La autora Nancy Groom escribe: “Si es un codependiente, agrada a otras personas porque cree que nadie desea estar a su lado, a menos que lo sirva. Siente que debe conquistar el amor de las personas en detrimento de sus propias necesidades, porque también siente que no vale lo suficiente como para merecer la satisfacción de ellas”.[1] ¿Ha sentido algo parecido? Si su respuesta fue afirmativa, también es un vicioso.

Búsqueda de soluciones

Si no hace todo su esfuerzo para controlar su vida, sus sentimientos y su ministerio de acuerdo con el plan de Dios para el ser humano, nunca será feliz. Usará siempre una máscara, e intentará minimizar toda desconsideración. Es como cubrir la basura con la alfombra, fingiendo que todo está en orden.

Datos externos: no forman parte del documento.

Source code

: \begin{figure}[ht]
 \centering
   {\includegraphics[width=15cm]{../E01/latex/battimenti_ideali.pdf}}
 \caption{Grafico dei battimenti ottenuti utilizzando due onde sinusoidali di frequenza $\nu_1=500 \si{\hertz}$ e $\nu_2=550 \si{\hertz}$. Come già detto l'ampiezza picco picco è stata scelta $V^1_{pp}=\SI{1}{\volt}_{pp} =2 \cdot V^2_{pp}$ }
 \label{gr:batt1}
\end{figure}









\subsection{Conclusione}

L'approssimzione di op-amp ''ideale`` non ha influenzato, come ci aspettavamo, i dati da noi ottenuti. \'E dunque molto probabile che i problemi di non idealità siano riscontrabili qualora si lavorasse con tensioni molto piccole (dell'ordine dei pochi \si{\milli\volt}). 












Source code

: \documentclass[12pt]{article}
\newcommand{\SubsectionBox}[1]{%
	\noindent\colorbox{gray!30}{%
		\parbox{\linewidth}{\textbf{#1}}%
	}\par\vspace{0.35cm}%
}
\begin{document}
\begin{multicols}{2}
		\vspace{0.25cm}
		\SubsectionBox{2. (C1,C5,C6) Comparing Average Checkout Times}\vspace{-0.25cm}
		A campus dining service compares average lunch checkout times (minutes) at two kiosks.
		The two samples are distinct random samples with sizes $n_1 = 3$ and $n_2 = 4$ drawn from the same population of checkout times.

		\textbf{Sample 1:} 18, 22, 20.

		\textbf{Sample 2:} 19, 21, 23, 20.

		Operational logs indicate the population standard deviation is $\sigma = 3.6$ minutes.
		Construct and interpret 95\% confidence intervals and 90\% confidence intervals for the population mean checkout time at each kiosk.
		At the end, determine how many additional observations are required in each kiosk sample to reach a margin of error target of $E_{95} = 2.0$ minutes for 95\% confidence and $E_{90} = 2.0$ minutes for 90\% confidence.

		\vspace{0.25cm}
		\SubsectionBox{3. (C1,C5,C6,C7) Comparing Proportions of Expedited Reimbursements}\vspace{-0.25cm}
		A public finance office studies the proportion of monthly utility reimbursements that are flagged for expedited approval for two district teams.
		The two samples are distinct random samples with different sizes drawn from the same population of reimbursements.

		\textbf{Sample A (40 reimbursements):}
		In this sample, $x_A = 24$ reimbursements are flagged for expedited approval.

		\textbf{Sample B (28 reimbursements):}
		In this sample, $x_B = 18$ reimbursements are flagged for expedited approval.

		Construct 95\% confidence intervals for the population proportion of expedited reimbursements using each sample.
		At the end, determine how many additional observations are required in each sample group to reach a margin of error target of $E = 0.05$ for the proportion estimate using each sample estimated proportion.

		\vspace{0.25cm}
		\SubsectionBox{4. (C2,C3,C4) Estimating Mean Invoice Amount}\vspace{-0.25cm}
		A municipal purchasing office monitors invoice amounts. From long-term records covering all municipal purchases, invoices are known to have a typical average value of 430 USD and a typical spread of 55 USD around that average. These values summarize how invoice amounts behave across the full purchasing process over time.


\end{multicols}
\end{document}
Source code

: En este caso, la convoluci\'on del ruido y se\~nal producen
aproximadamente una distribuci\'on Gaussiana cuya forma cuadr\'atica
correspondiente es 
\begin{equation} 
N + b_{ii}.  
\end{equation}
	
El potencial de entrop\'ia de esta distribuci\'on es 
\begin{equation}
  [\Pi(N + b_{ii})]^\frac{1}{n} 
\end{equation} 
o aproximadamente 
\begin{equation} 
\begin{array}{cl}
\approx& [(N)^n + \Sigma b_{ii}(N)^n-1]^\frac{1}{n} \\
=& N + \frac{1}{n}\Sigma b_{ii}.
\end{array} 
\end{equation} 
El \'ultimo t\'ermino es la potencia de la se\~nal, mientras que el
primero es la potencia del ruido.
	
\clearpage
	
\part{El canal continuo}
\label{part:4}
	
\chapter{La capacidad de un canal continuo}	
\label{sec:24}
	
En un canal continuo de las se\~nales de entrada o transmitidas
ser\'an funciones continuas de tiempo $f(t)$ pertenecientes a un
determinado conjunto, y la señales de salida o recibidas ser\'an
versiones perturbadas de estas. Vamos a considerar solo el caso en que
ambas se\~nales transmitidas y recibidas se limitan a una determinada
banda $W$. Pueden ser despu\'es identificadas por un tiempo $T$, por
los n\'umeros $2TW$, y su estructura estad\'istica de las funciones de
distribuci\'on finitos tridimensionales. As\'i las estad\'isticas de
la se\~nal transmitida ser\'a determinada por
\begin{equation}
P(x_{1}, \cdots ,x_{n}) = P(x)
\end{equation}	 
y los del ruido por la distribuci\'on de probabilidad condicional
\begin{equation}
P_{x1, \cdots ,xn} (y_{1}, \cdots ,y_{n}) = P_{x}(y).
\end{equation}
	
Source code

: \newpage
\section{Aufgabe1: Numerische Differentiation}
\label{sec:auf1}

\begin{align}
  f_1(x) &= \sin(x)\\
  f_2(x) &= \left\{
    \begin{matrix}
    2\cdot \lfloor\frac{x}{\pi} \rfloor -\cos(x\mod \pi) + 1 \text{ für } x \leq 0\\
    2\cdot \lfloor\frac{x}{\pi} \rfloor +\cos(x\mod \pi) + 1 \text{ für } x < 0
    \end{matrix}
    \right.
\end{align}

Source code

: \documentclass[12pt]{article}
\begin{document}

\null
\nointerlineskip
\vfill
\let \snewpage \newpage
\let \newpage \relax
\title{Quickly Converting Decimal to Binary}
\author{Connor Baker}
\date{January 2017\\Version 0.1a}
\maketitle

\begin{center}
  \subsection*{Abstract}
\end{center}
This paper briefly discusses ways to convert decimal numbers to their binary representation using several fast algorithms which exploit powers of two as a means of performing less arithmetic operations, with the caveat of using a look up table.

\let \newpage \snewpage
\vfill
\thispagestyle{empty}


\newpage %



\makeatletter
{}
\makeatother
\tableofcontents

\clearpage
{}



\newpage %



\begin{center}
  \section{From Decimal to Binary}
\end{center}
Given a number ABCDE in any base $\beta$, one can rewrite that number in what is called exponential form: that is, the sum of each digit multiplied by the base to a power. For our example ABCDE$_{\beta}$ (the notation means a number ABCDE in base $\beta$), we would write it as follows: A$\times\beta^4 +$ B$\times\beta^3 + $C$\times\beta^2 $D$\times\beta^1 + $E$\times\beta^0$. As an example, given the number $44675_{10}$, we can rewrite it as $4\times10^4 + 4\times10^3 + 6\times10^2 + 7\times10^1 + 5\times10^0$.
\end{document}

Acab fue ejemplo de una persona que no sabe administrar su propia vida de acuerdo con principios saludables. Cuando la compra de una viña no dio resultado, se negó a comer y a dormir (1 Rey. 21:4), actuando como el niño que no puede tener su juego predilecto. Acab necesitó que alguien interfiriera para resolver el problema, valiéndose de la mentira y de un asesinato. ¿Por qué? Porque estaba enviciado con el éxito y la aceptación.

¿Qué podemos decir acerca de Jesús? ¿Pasó alguna noche en vela porque alguien no aceptaba su trabajo o porque dos discípulos lo traicionaron? ¿Acaso se exasperó porque su pueblo, por el cual dio su vida, lo crucificó? Recuerde cuando sus discípulos volvieron de una misión, con el corazón lleno de alegría por causa del éxito alcanzado. Dice el texto bíblico: “Volvieron los setenta con gozo, diciendo: Señor, aun los demonios se nos sujetan en tu nombre. Y les dijo: […] no os regocijéis de que los espíritus se os sujetan, sino regocijaos de que vuestros nombres están escritos en los cielos” (Luc. 10:17-20).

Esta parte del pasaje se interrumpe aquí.